▶ _What you have to do_: Where does "pouvez" appear in the data? Return each line that holds it.

▶ _The records_:
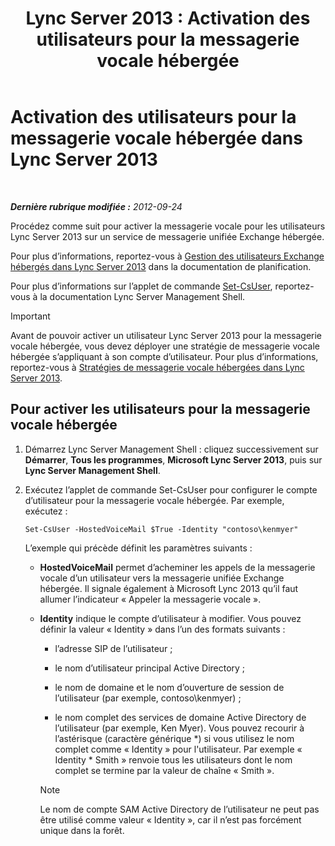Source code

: ﻿---
title: 'Lync Server 2013 : Activation des utilisateurs pour la messagerie vocale hébergée'
TOCTitle: Activation des utilisateurs pour la messagerie vocale hébergée
ms:assetid: fa559f8f-ef99-43a1-b580-9e998b95efb8
ms:mtpsurl: https://technet.microsoft.com/fr-fr/library/Gg413062(v=OCS.15)
ms:contentKeyID: 49299406
ms.date: 05/20/2016
mtps_version: v=OCS.15
ms.translationtype: HT
---

# Activation des utilisateurs pour la messagerie vocale hébergée dans Lync Server 2013

 

_**Dernière rubrique modifiée :** 2012-09-24_

Procédez comme suit pour activer la messagerie vocale pour les utilisateurs Lync Server 2013 sur un service de messagerie unifiée Exchange hébergée.

Pour plus d’informations, reportez-vous à [Gestion des utilisateurs Exchange hébergés dans Lync Server 2013](lync-server-2013-hosted-exchange-user-management.md) dans la documentation de planification.

Pour plus d’informations sur l’applet de commande [Set-CsUser](https://docs.microsoft.com/en-us/powershell/module/skype/Set-CsUser), reportez-vous à la documentation Lync Server Management Shell.

> [!important]  
> Avant de pouvoir activer un utilisateur Lync Server 2013 pour la messagerie vocale hébergée, vous devez déployer une stratégie de messagerie vocale hébergée s’appliquant à son compte d’utilisateur. Pour plus d’informations, reportez-vous à <a href="lync-server-2013-hosted-voice-mail-policies.md">Stratégies de messagerie vocale hébergées dans Lync Server 2013</a>.

## Pour activer les utilisateurs pour la messagerie vocale hébergée

1.  Démarrez Lync Server Management Shell : cliquez successivement sur **Démarrer**, **Tous les programmes**, **Microsoft Lync Server 2013**, puis sur **Lync Server Management Shell**.

2.  Exécutez l’applet de commande Set-CsUser pour configurer le compte d’utilisateur pour la messagerie vocale hébergée. Par exemple, exécutez :
    
        Set-CsUser -HostedVoiceMail $True -Identity "contoso\kenmyer"
    
    L’exemple qui précède définit les paramètres suivants :
    
      - **HostedVoiceMail** permet d’acheminer les appels de la messagerie vocale d’un utilisateur vers la messagerie unifiée Exchange hébergée. Il signale également à Microsoft Lync 2013 qu’il faut allumer l’indicateur « Appeler la messagerie vocale ».
    
      - **Identity** indique le compte d’utilisateur à modifier. Vous pouvez définir la valeur « Identity » dans l’un des formats suivants :
        
          - l’adresse SIP de l’utilisateur ;
        
          - le nom d’utilisateur principal Active Directory ;
        
          - le nom de domaine et le nom d’ouverture de session de l’utilisateur (par exemple, contoso\\kenmyer) ;
        
          - le nom complet des services de domaine Active Directory de l’utilisateur (par exemple, Ken Myer). Vous pouvez recourir à l’astérisque (caractère générique \*) si vous utilisez le nom complet comme « Identity » pour l'utilisateur. Par exemple « Identity \* Smith » renvoie tous les utilisateurs dont le nom complet se termine par la valeur de chaîne « Smith ».
        
        > [!note]  
        > Le nom de compte SAM Active Directory de l’utilisateur ne peut pas être utilisé comme valeur « Identity », car il n’est pas forcément unique dans la forêt.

▶ _Solved exercise_:
      - **Identity** indique le compte d’utilisateur à modifier. Vous pouvez définir la valeur « Identity » dans l’un des formats suivants :
          - le nom complet des services de domaine Active Directory de l’utilisateur (par exemple, Ken Myer). Vous pouvez recourir à l’astérisque (caractère générique \*) si vous utilisez le nom complet comme « Identity » pour l'utilisateur. Par exemple « Identity \* Smith » renvoie tous les utilisateurs dont le nom complet se termine par la valeur de chaîne « Smith ».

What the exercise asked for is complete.